I'm having a really hard time remembering where one book ends and the other begins, in my mental recollection of the series, but it didn't feel to me like there weren't a lot of women. Thinking about it now, though, I think it's not until #3 or #4 that we get a human woman who's noteworthy for something other than being attached to Bren in some way. :/
pebblerocker: A worried orange dragon, holding an umbrella, gazes at the sky. (Default)

[personal profile] pebblerocker 2011-06-07 12:09 am (UTC)(link)
Ahh, thank you for the quick FTL explanation, I now have some grasp of the process :o)
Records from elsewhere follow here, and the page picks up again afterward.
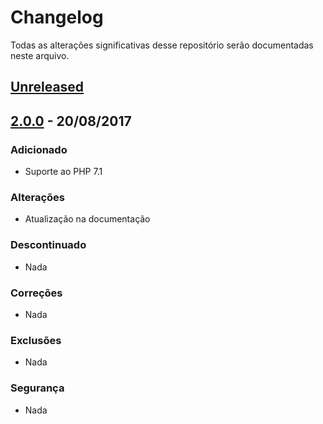 # Changelog

Todas as alterações significativas desse repositório serão documentadas neste arquivo.


## [Unreleased]

## [2.0.0] - 20/08/2017
### Adicionado
- Suporte ao PHP 7.1

### Alterações
- Atualização na documentação

### Descontinuado
- Nada

### Correções
- Nada

### Exclusões
- Nada

### Segurança
- Nada

[Unreleased]: https://github.com/carlosfgti/vagrant-setup-php/compare/2.0.0...HEAD
[2.0.0]: https://github.com/carlosfgti/vagrant-setup-php/compare/v1.1.4...v2.0.0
Interesting point about Bren being coded female. When I first read the book I was really enjoying reading about the main character being in a world where everyone is bigger, stronger and more violent than he is, and it wasn't until ages later that I realised it's because that's the world I live in and I'm identifying with him unusually well because of it.
pebblerocker: A worried orange dragon, holding an umbrella, gazes at the sky. (Default)

[personal profile] pebblerocker 2011-06-07 12:42 am (UTC)(link)
I really will have to read the Chanur series soon. I got Chanur's Venture in a bundle along with a couple of Foreigner ones, but haven't been able to locate Pride of Chanur yet, so I haven't started the one I've got on my shelf either.